Can’t you just avoid tartare? Even cooked “medium” with steak may not reach internal temperatures above 70 degrees Celsius, and higher temperatures are required to inactivate some of these viruses. Hence, we would expect viruses to survive both cooking and pasteurization. In fact, researchers have published a paper suggesting that consumption of dairy products could be “one of the main risk factors for developing breast cancer” in humans. The recent discovery of a large number of suspected new viruses in the blood, meat and milk of dairy cows should be investigated, as one might speculate that infectious “agents” present in dairy products have a higher affinity for the breast [breast] Cells ”because they came from breast cells. The fact that people with lactose intolerance who avoid milk and dairy products throughout their lives have lower rates of breast and other cancers could be seen as a support for this concept. However, there are certainly other reasons dairy products can increase the risk of cancer, such as: B. the increase in the cancer-promoting growth hormone IGF-1 or the impairment of our intestinal microbiome. Or maybe the plant-based dairy products they drink instead could be protective. That is the problem with population studies: cause and effect cannot be worked out.

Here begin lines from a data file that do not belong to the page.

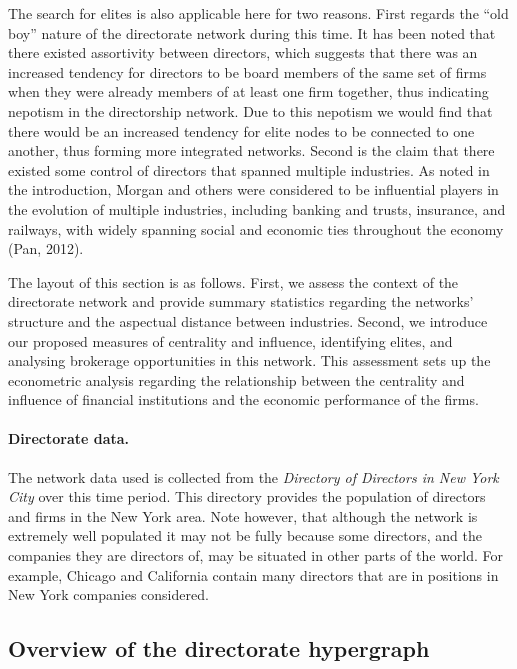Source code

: The search for elites is also applicable here for two reasons. First regards the ``old boy'' nature of the directorate network during this time. It has been noted that there existed assortivity between directors, which suggests that there was an increased tendency for directors to be board members of the same set of firms when they were already members of at least one firm together, thus indicating nepotism in the directorship network. Due to this nepotism we would find that there would be an increased tendency for elite nodes to be connected to one another, thus forming more integrated networks. Second is the claim that there existed some control of directors that spanned multiple industries. As noted in the introduction, Morgan and others were considered to be influential players in the evolution of multiple industries, including banking and trusts, insurance, and railways, with widely spanning social and economic ties throughout the economy (Pan, 2012).

The layout of this section is as follows. First, we assess the context of the directorate network and provide summary statistics regarding the networks' structure and the aspectual distance between industries. Second, we introduce our proposed measures of centrality and influence, identifying elites, and analysing brokerage opportunities in this network. This assessment sets up the econometric analysis regarding the relationship between the centrality and influence of financial institutions and the economic performance of the firms.

\paragraph{Directorate data.}

The network data used is collected from the \emph{Directory of Directors in New York City} over this time period. This directory provides the population of directors and firms in the New York area. Note however, that although the network is extremely well populated it may not be fully because some directors, and the companies they are directors of, may be situated in other parts of the world. For example, Chicago and California contain many directors that are in positions in New York companies considered.

\subsection{Overview of the directorate hypergraph}

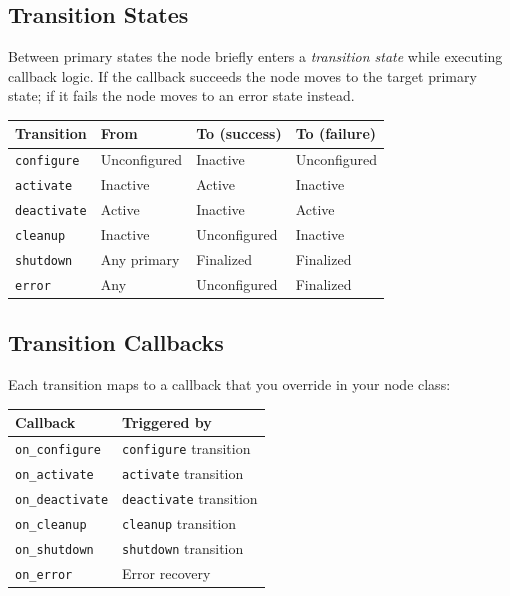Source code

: \documentclass[12pt,a4paper]{article}
\newcommand{\code}[1]{\texttt{#1}}
\begin{document}
\subsection{Transition States}

Between primary states the node briefly enters a \emph{transition state}
while executing callback logic.  If the callback succeeds the node moves to
the target primary state; if it fails the node moves to an error state
instead.

\begin{center}
\begin{tabular}{llll}
  \toprule
  \textbf{Transition} & \textbf{From} & \textbf{To (success)} & \textbf{To (failure)} \\
  \midrule
  \texttt{configure}   & Unconfigured & Inactive     & Unconfigured \\
  \texttt{activate}    & Inactive     & Active       & Inactive \\
  \texttt{deactivate}  & Active       & Inactive     & Active \\
  \texttt{cleanup}     & Inactive     & Unconfigured & Inactive \\
  \texttt{shutdown}    & Any primary  & Finalized    & Finalized \\
  \texttt{error}       & Any          & Unconfigured & Finalized \\
  \bottomrule
\end{tabular}
\end{center}

\subsection{Transition Callbacks}

Each transition maps to a callback that you override in your node class:

\begin{center}
\begin{tabular}{ll}
  \toprule
  \textbf{Callback} & \textbf{Triggered by} \\
  \midrule
  \code{on\_configure}   & \texttt{configure} transition \\
  \code{on\_activate}    & \texttt{activate} transition \\
  \code{on\_deactivate}  & \texttt{deactivate} transition \\
  \code{on\_cleanup}     & \texttt{cleanup} transition \\
  \code{on\_shutdown}    & \texttt{shutdown} transition \\
  \code{on\_error}       & Error recovery \\
  \bottomrule
\end{tabular}
\end{center}
\end{document}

It doesn’t matter how many viruses are found in retail beef, pork, and chicken as you can see in my 5:16 am video if we can’t connect the dots.

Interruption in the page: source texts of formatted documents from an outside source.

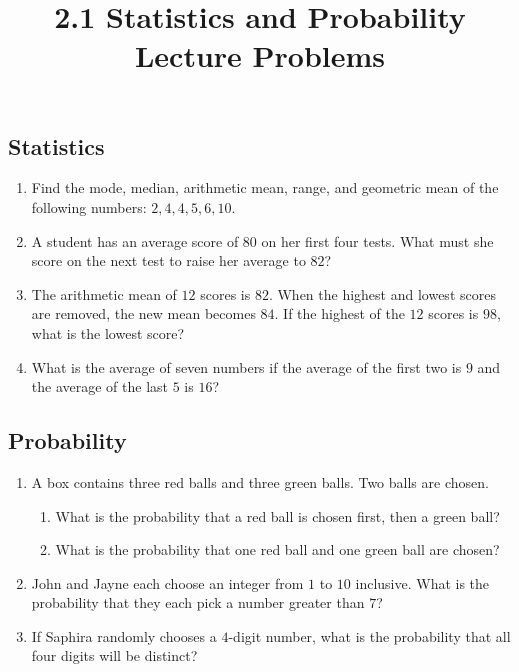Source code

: \documentclass{article}
\title{2.1 Statistics and Probability Lecture Problems}
\author{}
\date{}
\begin{document}
\maketitle

\subsection*{Statistics}
\begin{enumerate}
	\item Find the mode, median, arithmetic mean, range, and geometric mean
		of the following numbers: $2, 4, 4, 5, 6, 10$.
		\vspace{3cm}
	\item A student has an average score of $80$ on her first four tests.
		What must she score on the next test to raise her average to $82$?
		\vspace{3cm}
	\item The arithmetic mean of $12$ scores is $82$. When the highest and
		lowest scores are removed, the new mean becomes $84$. If the highest
		of the $12$ scores is $98$, what is the lowest score?
		\vspace{3cm}
	\item What is the average of seven numbers if the average of the first
		two is $9$ and the average of the last $5$ is $16$?
		\vspace{3cm}
\end{enumerate}

\newpage

\subsection*{Probability}
\begin{enumerate}[resume]
	\item A box contains three red balls and three green balls. Two balls
		are chosen.
		\begin{enumerate}
			\item What is the probability that a red ball is chosen first,
				then a green ball?
				\vspace{3cm}
			\item What is the probability that one red ball and one green
				ball are chosen?
				\vspace{3cm}
		\end{enumerate}
	\item John and Jayne each choose an integer from $1$ to $10$ inclusive.
		What is the probability that they each pick a number greater than
		$7$?
		\vspace{3cm}
	\item If Saphira randomly chooses a $4$-digit number, what is the
		probability that all four digits will be distinct?
\end{enumerate}
\end{document}

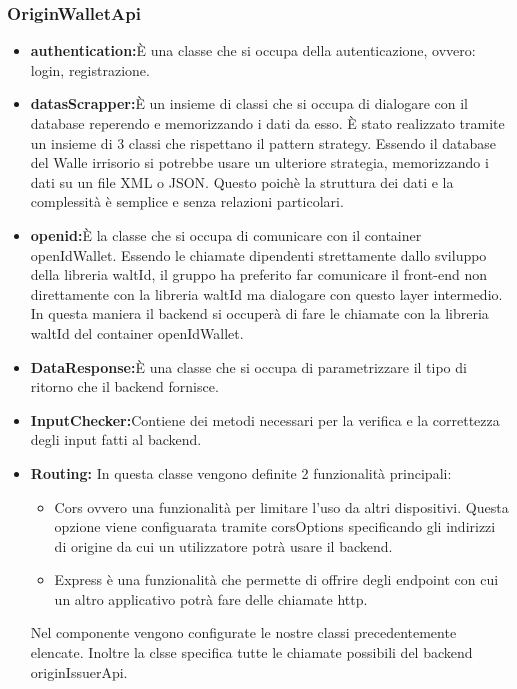 \subsubsection{OriginWalletApi}
\begin{itemize}
    \item \textbf{authentication:}È una classe che si occupa della autenticazione, ovvero: login, registrazione. 
    \item \textbf{datasScrapper:}È un insieme di classi che si occupa di dialogare con il database reperendo e memorizzando i dati da esso. È stato realizzato tramite un insieme di 3 classi che rispettano il pattern strategy. Essendo il database del Walle irrisorio si potrebbe usare un ulteriore strategia, memorizzando i dati su un file XML o JSON. Questo poichè la struttura dei dati e la complessità è semplice e senza relazioni particolari.
    \item \textbf{openid:}È la classe che si occupa di comunicare con il container openIdWallet. Essendo le chiamate dipendenti strettamente dallo sviluppo della libreria waltId, il gruppo ha preferito far comunicare il front-end non direttamente con la libreria waltId ma dialogare con questo layer intermedio. In questa maniera il backend si occuperà di fare le chiamate con la libreria waltId del container openIdWallet.
    \item \textbf{DataResponse:}È una classe che si occupa di parametrizzare il tipo di ritorno che il backend fornisce.
    \item \textbf{InputChecker:}Contiene dei metodi necessari per la verifica e la correttezza degli input fatti al backend.
    \item \textbf{Routing:} In questa classe vengono definite 2 funzionalità principali:
    \begin{itemize}
    \item Cors ovvero una funzionalità per limitare l'uso da altri dispositivi. Questa opzione viene configuarata tramite corsOptions specificando gli indirizzi di origine da cui un utilizzatore potrà usare il backend. 
    \item Express è una funzionalità che permette di offrire degli endpoint con cui un altro applicativo potrà fare delle chiamate http. 
    \end{itemize}
    Nel componente vengono configurate le nostre classi precedentemente elencate.
    Inoltre la clsse specifica tutte le chiamate possibili del backend originIssuerApi.
\end{itemize}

Can’t we just look for the presence of these viruses in human tumors? Researchers tried and found a few, but even if you can’t find any, it doesn’t necessarily mean viruses weren’t a factor. There is a “viral hit-and-run” theory of carcinogenesis, which states that certain viruses can slide in and out of our DNA to cause cancer, but are long gone by the time the tumor matures.

Its a lot to do. However, when the link between bovine polyomaviruses and human disease wears off, researchers at the National Cancer Institute envision developing a potent vaccine. Just as the HPV vaccine can prevent cervical cancer from unsafe sex, vaccines may one day prevent breast and colon cancer from unsafe sirloin.

This reminds me of the story of the bovine leukemia virus and breast cancer. Further information can be found at:

What about chicken? Check out The role of poultry viruses in cancers in humans and Poultry and penile cancer.

One of the problems with eating other animals is that we put ourselves at risk for their diseases. I have never once diagnosed anyone with Dutch elm disease or a really bad case of aphids. See Eating outside of our kingdom for more on this concept.